1980s: After School
September 15, 2018
By AHNZ
Olly Ohlson, presenter of children’s show After School from 1980-1986. It was the show every kid watched during the week when they got home from the government brainwashing pens.
I remember him fondly as a gentle and friendly guy strumming his acoustic guitar and telling we children interesting new things. In my mind the quality of the children’s shows we had back then were so good that I’d still watch Play School, After School, and What Now? today if they were of the same standard. But this is probably showing great bias.
“Keep cool ’til after school” was the show’s slogan. To the establishment this was probably viewed as sound advice for children to buckle in and focus on their education. To the anarchist it’s a tacit confession that schooling is painful and harmful and that the victim is expected to repress their legitimate suffering.
As I recall, late in Olly’s run a grey puppet named ‘Thingie’ joined him followed by the next man to have the host mantle, Jason Gunn. Olly was eased out of his role and Gunn became a Kiwi huge star with two back-to-back shows. Thingie was his comedic side-kick. Gunn is still around today, talking shallow garbage on easy listening radio stations but even he is getting old now having had a heart attack only last year.

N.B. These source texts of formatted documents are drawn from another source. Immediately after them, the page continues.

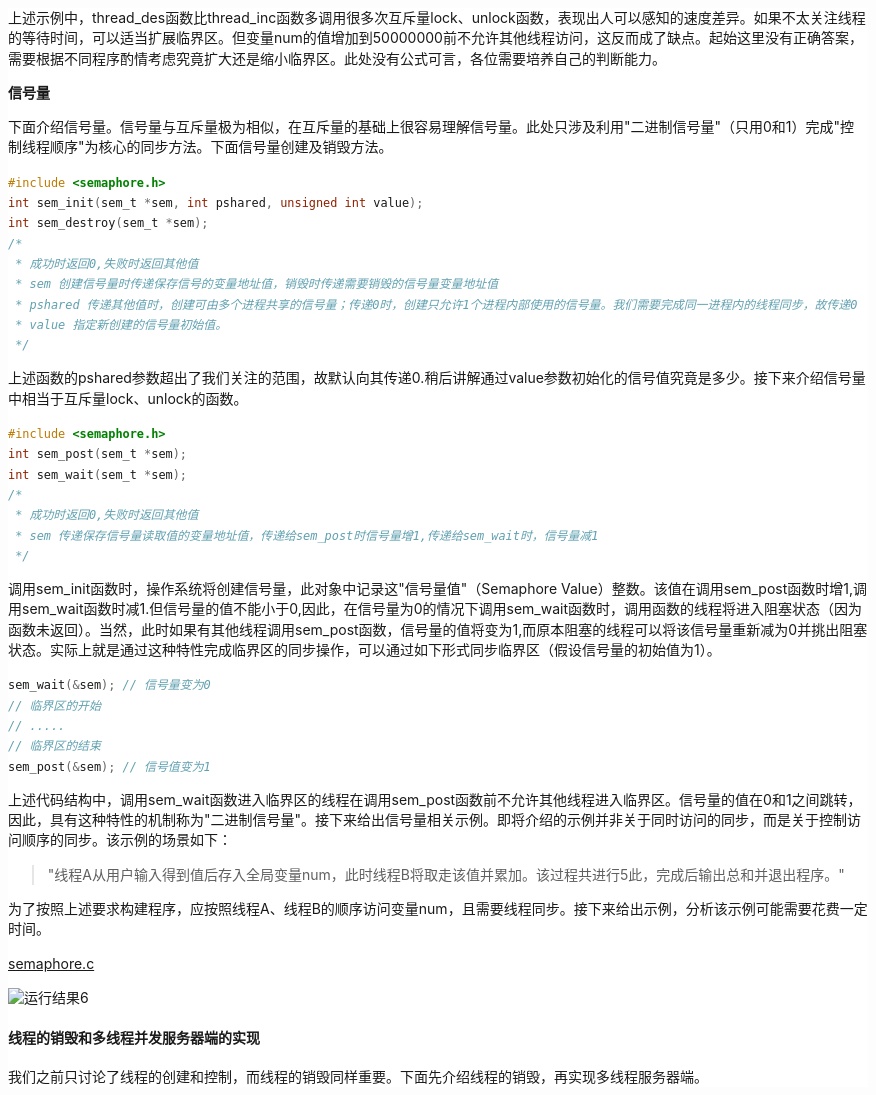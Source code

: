 上述示例中，thread_des函数比thread_inc函数多调用很多次互斥量lock、unlock函数，表现出人可以感知的速度差异。如果不太关注线程的等待时间，可以适当扩展临界区。但变量num的值增加到50000000前不允许其他线程访问，这反而成了缺点。起始这里没有正确答案，需要根据不同程序酌情考虑究竟扩大还是缩小临界区。此处没有公式可言，各位需要培养自己的判断能力。

**信号量**

下面介绍信号量。信号量与互斥量极为相似，在互斥量的基础上很容易理解信号量。此处只涉及利用"二进制信号量"（只用0和1）完成"控制线程顺序"为核心的同步方法。下面信号量创建及销毁方法。

```c
#include <semaphore.h>
int sem_init(sem_t *sem, int pshared, unsigned int value);
int sem_destroy(sem_t *sem);
/*
 * 成功时返回0,失败时返回其他值
 * sem 创建信号量时传递保存信号的变量地址值，销毁时传递需要销毁的信号量变量地址值
 * pshared 传递其他值时，创建可由多个进程共享的信号量；传递0时，创建只允许1个进程内部使用的信号量。我们需要完成同一进程内的线程同步，故传递0
 * value 指定新创建的信号量初始值。
 */
```

上述函数的pshared参数超出了我们关注的范围，故默认向其传递0.稍后讲解通过value参数初始化的信号值究竟是多少。接下来介绍信号量中相当于互斥量lock、unlock的函数。

```c
#include <semaphore.h>
int sem_post(sem_t *sem);
int sem_wait(sem_t *sem);
/*
 * 成功时返回0,失败时返回其他值
 * sem 传递保存信号量读取值的变量地址值，传递给sem_post时信号量增1,传递给sem_wait时，信号量减1
 */
```

调用sem_init函数时，操作系统将创建信号量，此对象中记录这"信号量值"（Semaphore Value）整数。该值在调用sem_post函数时增1,调用sem_wait函数时减1.但信号量的值不能小于0,因此，在信号量为0的情况下调用sem_wait函数时，调用函数的线程将进入阻塞状态（因为函数未返回）。当然，此时如果有其他线程调用sem_post函数，信号量的值将变为1,而原本阻塞的线程可以将该信号量重新减为0并挑出阻塞状态。实际上就是通过这种特性完成临界区的同步操作，可以通过如下形式同步临界区（假设信号量的初始值为1）。

```c
sem_wait(&sem); // 信号量变为0
// 临界区的开始
// .....
// 临界区的结束
sem_post(&sem); // 信号值变为1
```

上述代码结构中，调用sem_wait函数进入临界区的线程在调用sem_post函数前不允许其他线程进入临界区。信号量的值在0和1之间跳转，因此，具有这种特性的机制称为"二进制信号量"。接下来给出信号量相关示例。即将介绍的示例并非关于同时访问的同步，而是关于控制访问顺序的同步。该示例的场景如下：

> "线程A从用户输入得到值后存入全局变量num，此时线程B将取走该值并累加。该过程共进行5此，完成后输出总和并退出程序。"

为了按照上述要求构建程序，应按照线程A、线程B的顺序访问变量num，且需要线程同步。接下来给出示例，分析该示例可能需要花费一定时间。

[semaphore.c](https://github.com/katoluo/TCP-IP-Network-Programing/blob/master/chapter_18/semaphore.c)

![运行结果6](https://github.com/katoluo/TCP-IP-Network-Programing/raw/master/chapter_18/images/%E8%BF%90%E8%A1%8C%E7%BB%93%E6%9E%9C6.png)

#### 线程的销毁和多线程并发服务器端的实现

我们之前只讨论了线程的创建和控制，而线程的销毁同样重要。下面先介绍线程的销毁，再实现多线程服务器端。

“It’s only good if it’s natural.. Ollie Olson was a fav… he made it a natural language for me. And I learned more from him than the forced language from my parents in school!” – John Baars, 1News, Facebook (2023)“Olly taught me to play guitar…this was when he was a teacher at the Runanga Primary school on the West Coast. Had such an easy going personality and was so likeable…a good teacher.” – Trish Rennie, ibid
Last time I saw Olly on TV was in a great 2008 documentary about Nz migration called Here To Stay. The part-Maori, part-Scandinavian, was telling stories and sporting an impressive looking walking stick. Although I was glad to see him I was a bit sorry to see what a giant Lefty, Greeny, Victimhood Culture champion he had made of himself in these later years.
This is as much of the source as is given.